WHAT YOU WILL DO ▸ I'd like the entries repeated exactly, without their pictures.

RECORDS SHOWN ▸
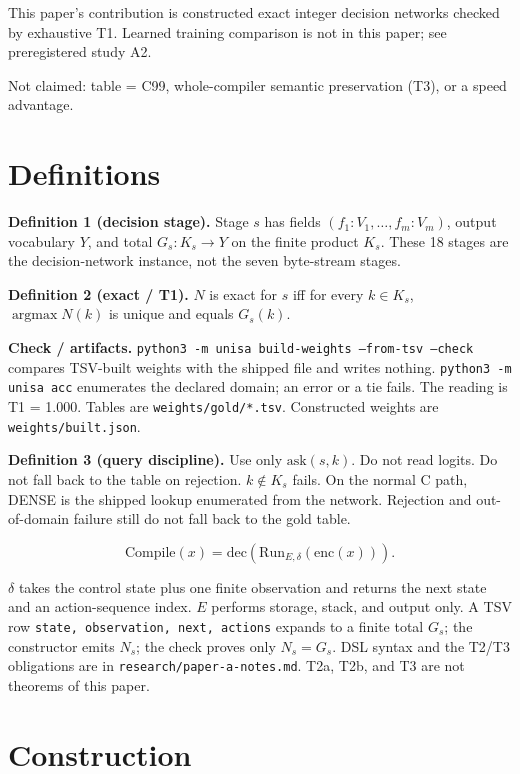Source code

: \documentclass[11pt]{article}
\begin{document}
This paper's contribution is constructed exact integer decision networks checked by exhaustive T1. Learned training comparison is not in this paper; see preregistered study A2.

Not claimed: table = C99, whole-compiler semantic preservation (T3), or a speed advantage.

\section{Definitions}\label{problem-formulation}

\textbf{Definition 1 (decision stage).} Stage $s$ has fields $(f_1{:}V_1,\ldots,f_m{:}V_m)$, output vocabulary $Y$, and total $G_s:K_s\to Y$ on the finite product $K_s$. These 18 stages are the decision-network instance, not the seven byte-stream stages.

\textbf{Definition 2 (exact / T1).} $N$ is exact for $s$ iff for every $k\in K_s$, $\operatorname{argmax} N(k)$ is unique and equals $G_s(k)$.

\textbf{Check / artifacts.} \texttt{python3 -m unisa build-weights --from-tsv --check} compares TSV-built weights with the shipped file and writes nothing. \texttt{python3 -m unisa acc} enumerates the declared domain; an error or a tie fails. The reading is T1 = 1.000. Tables are \texttt{weights/gold/*.tsv}. Constructed weights are \texttt{weights/built.json}.

\textbf{Definition 3 (query discipline).} Use only $\mathrm{ask}(s,k)$. Do not read logits. Do not fall back to the table on rejection. $k\notin K_s$ fails. On the normal C path, DENSE is the shipped lookup enumerated from the network. Rejection and out-of-domain failure still do not fall back to the gold table.

\[
\mathrm{Compile}(x)=\mathrm{dec}(\mathrm{Run}_{E,\delta}(\mathrm{enc}(x))).
\]

$\delta$ takes the control state plus one finite observation and returns the next state and an action-sequence index. $E$ performs storage, stack, and output only. A TSV row \texttt{state, observation, next, actions} expands to a finite total $G_s$; the constructor emits $N_s$; the check proves only $N_s=G_s$. DSL syntax and the T2/T3 obligations are in \texttt{research/paper-a-notes.md}. T2a, T2b, and T3 are not theorems of this paper.

\section{Construction}\label{weight-construction}
\end{document}

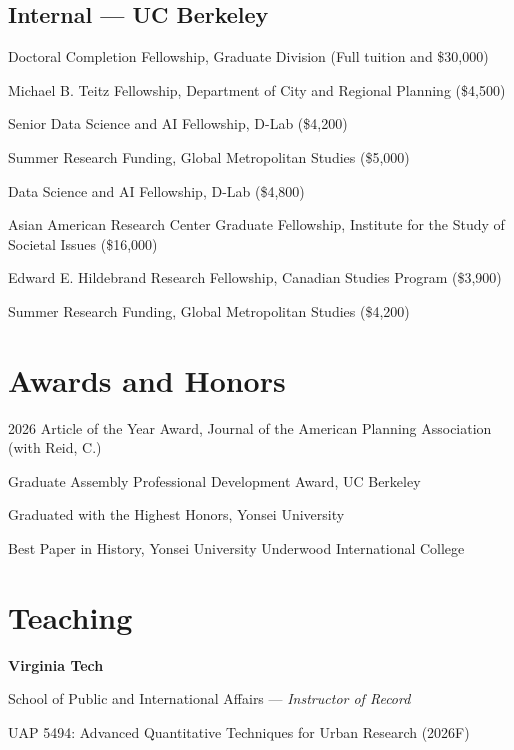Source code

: \documentclass[11pt,letterpaper]{article}
\newcommand{\spitem}{\Needspace{2.6\baselineskip}\item} %
\newcommand{\money}[1]{(\$#1)}
\newcommand{\term}[1]{(#1)}
\begin{document}
\subsection{Internal --- UC Berkeley}
\begin{tablist}
  \item[2025] \tab{}Doctoral Completion Fellowship, Graduate Division \term{Full tuition and \$30,000}
  \item[2025] \tab{}Michael B. Teitz Fellowship, Department of City and Regional Planning \money{4,500}
  \item[2025] \tab{}Senior Data Science and AI Fellowship, D-Lab \money{4,200}
  \item[2025] \tab{}Summer Research Funding, Global Metropolitan Studies \money{5,000}
  \item[2024] \tab{}Data Science and AI Fellowship, D-Lab \money{4,800}
  \item[2024--26] \tab{}Asian American Research Center Graduate Fellowship, Institute for the Study of Societal Issues \money{16,000}
  \item[2022] \tab{}Edward E. Hildebrand Research Fellowship, Canadian Studies Program \money{3,900}
  \item[2022] \tab{}Summer Research Funding, Global Metropolitan Studies \money{4,200}
\end{tablist}

\section{Awards and Honors}
\begin{tablist}
  \item[2026] \tab{}2026 Article of the Year Award, Journal of the American Planning Association (with Reid, C.)
  \item[2022] \tab{}Graduate Assembly Professional Development Award, UC Berkeley
  \item[2017] \tab{}Graduated with the Highest Honors, Yonsei University
  \item[2017] \tab{}Best Paper in History, Yonsei University Underwood International College
\end{tablist}

\section{Teaching}

\noindent\textbf{Virginia Tech}\par\vspace{.10\baselineskip}
\begin{subpoints}
  \spitem School of Public and International Affairs --- \textit{Instructor of Record}
    \begin{subpoints2}
      \spitem UAP 5494: Advanced Quantitative Techniques for Urban Research \term{2026F}
    \end{subpoints2}
\end{subpoints}
\end{document}

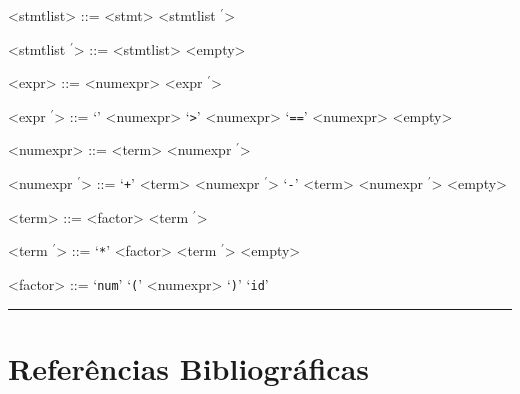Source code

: \documentclass[12pt]{article}
\newcommand{\pprime}{\ensuremath{^{\prime}}}
\begin{document}
\begin{multicols}{2}
\begin{grammar}
<stmtlist> ::= <stmt> <stmtlist \pprime>

<stmtlist \pprime> ::= <stmtlist> 
  \alt <empty>

<expr> ::= <numexpr> <expr \pprime>

<expr \pprime> ::= ‘\texttt{}’ <numexpr>
  \alt ‘\texttt{>}’ <numexpr>
  \alt ‘\texttt{==}’ <numexpr>
  \alt <empty>

<numexpr> ::= <term> <numexpr \pprime>

<numexpr \pprime> ::= ‘\texttt{+}’ <term> <numexpr \pprime>
  \alt ‘\texttt{-}’ <term> <numexpr \pprime>
  \alt <empty>

<term> ::= <factor> <term \pprime>

<term \pprime> ::= ‘\texttt{*}’ <factor> <term \pprime>
  \alt <empty>

<factor> ::= ‘\texttt{num}’
  \alt ‘\texttt{(}’ <numexpr> ‘\texttt{)}’
  \alt ‘\texttt{id}’
\end{grammar}
\end{multicols}

\noindent\rule{\textwidth}{0.2pt}

\newpage
\section{Referências Bibliográficas}


\end{document}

TASK RESPONSE ▸
Source code

: \documentclass[11pt]{article}
\begin{document}
This paper's contribution is constructed exact integer decision networks checked by exhaustive T1. Learned training comparison is not in this paper; see preregistered study A2.

Not claimed: table = C99, whole-compiler semantic preservation (T3), or a speed advantage.

\section{Definitions}\label{problem-formulation}

\textbf{Definition 1 (decision stage).} Stage $s$ has fields $(f_1{:}V_1,\ldots,f_m{:}V_m)$, output vocabulary $Y$, and total $G_s:K_s\to Y$ on the finite product $K_s$. These 18 stages are the decision-network instance, not the seven byte-stream stages.

\textbf{Definition 2 (exact / T1).} $N$ is exact for $s$ iff for every $k\in K_s$, $\operatorname{argmax} N(k)$ is unique and equals $G_s(k)$.

\textbf{Check / artifacts.} \texttt{python3 -m unisa build-weights --from-tsv --check} compares TSV-built weights with the shipped file and writes nothing. \texttt{python3 -m unisa acc} enumerates the declared domain; an error or a tie fails. The reading is T1 = 1.000. Tables are \texttt{weights/gold/*.tsv}. Constructed weights are \texttt{weights/built.json}.

\textbf{Definition 3 (query discipline).} Use only $\mathrm{ask}(s,k)$. Do not read logits. Do not fall back to the table on rejection. $k\notin K_s$ fails. On the normal C path, DENSE is the shipped lookup enumerated from the network. Rejection and out-of-domain failure still do not fall back to the gold table.

\[
\mathrm{Compile}(x)=\mathrm{dec}(\mathrm{Run}_{E,\delta}(\mathrm{enc}(x))).
\]

$\delta$ takes the control state plus one finite observation and returns the next state and an action-sequence index. $E$ performs storage, stack, and output only. A TSV row \texttt{state, observation, next, actions} expands to a finite total $G_s$; the constructor emits $N_s$; the check proves only $N_s=G_s$. DSL syntax and the T2/T3 obligations are in \texttt{research/paper-a-notes.md}. T2a, T2b, and T3 are not theorems of this paper.

\section{Construction}\label{weight-construction}
\end{document}

Source code

: \documentclass[11pt,letterpaper]{article}
\newcommand{\spitem}{\Needspace{2.6\baselineskip}\item} %
\newcommand{\money}[1]{(\$#1)}
\newcommand{\term}[1]{(#1)}
\begin{document}
\subsection{Internal --- UC Berkeley}
\begin{tablist}
  \item[2025] \tab{}Doctoral Completion Fellowship, Graduate Division \term{Full tuition and \$30,000}
  \item[2025] \tab{}Michael B. Teitz Fellowship, Department of City and Regional Planning \money{4,500}
  \item[2025] \tab{}Senior Data Science and AI Fellowship, D-Lab \money{4,200}
  \item[2025] \tab{}Summer Research Funding, Global Metropolitan Studies \money{5,000}
  \item[2024] \tab{}Data Science and AI Fellowship, D-Lab \money{4,800}
  \item[2024--26] \tab{}Asian American Research Center Graduate Fellowship, Institute for the Study of Societal Issues \money{16,000}
  \item[2022] \tab{}Edward E. Hildebrand Research Fellowship, Canadian Studies Program \money{3,900}
  \item[2022] \tab{}Summer Research Funding, Global Metropolitan Studies \money{4,200}
\end{tablist}

\section{Awards and Honors}
\begin{tablist}
  \item[2026] \tab{}2026 Article of the Year Award, Journal of the American Planning Association (with Reid, C.)
  \item[2022] \tab{}Graduate Assembly Professional Development Award, UC Berkeley
  \item[2017] \tab{}Graduated with the Highest Honors, Yonsei University
  \item[2017] \tab{}Best Paper in History, Yonsei University Underwood International College
\end{tablist}

\section{Teaching}

\noindent\textbf{Virginia Tech}\par\vspace{.10\baselineskip}
\begin{subpoints}
  \spitem School of Public and International Affairs --- \textit{Instructor of Record}
    \begin{subpoints2}
      \spitem UAP 5494: Advanced Quantitative Techniques for Urban Research \term{2026F}
    \end{subpoints2}
\end{subpoints}
\end{document}

Source code

: \documentclass[12pt]{article}
\newcommand{\pprime}{\ensuremath{^{\prime}}}
\begin{document}
\begin{multicols}{2}
\begin{grammar}
<stmtlist> ::= <stmt> <stmtlist \pprime>

<stmtlist \pprime> ::= <stmtlist> 
  \alt <empty>

<expr> ::= <numexpr> <expr \pprime>

<expr \pprime> ::= ‘\texttt{}’ <numexpr>
  \alt ‘\texttt{>}’ <numexpr>
  \alt ‘\texttt{==}’ <numexpr>
  \alt <empty>

<numexpr> ::= <term> <numexpr \pprime>

<numexpr \pprime> ::= ‘\texttt{+}’ <term> <numexpr \pprime>
  \alt ‘\texttt{-}’ <term> <numexpr \pprime>
  \alt <empty>

<term> ::= <factor> <term \pprime>

<term \pprime> ::= ‘\texttt{*}’ <factor> <term \pprime>
  \alt <empty>

<factor> ::= ‘\texttt{num}’
  \alt ‘\texttt{(}’ <numexpr> ‘\texttt{)}’
  \alt ‘\texttt{id}’
\end{grammar}
\end{multicols}

\noindent\rule{\textwidth}{0.2pt}

\newpage
\section{Referências Bibliográficas}


\end{document}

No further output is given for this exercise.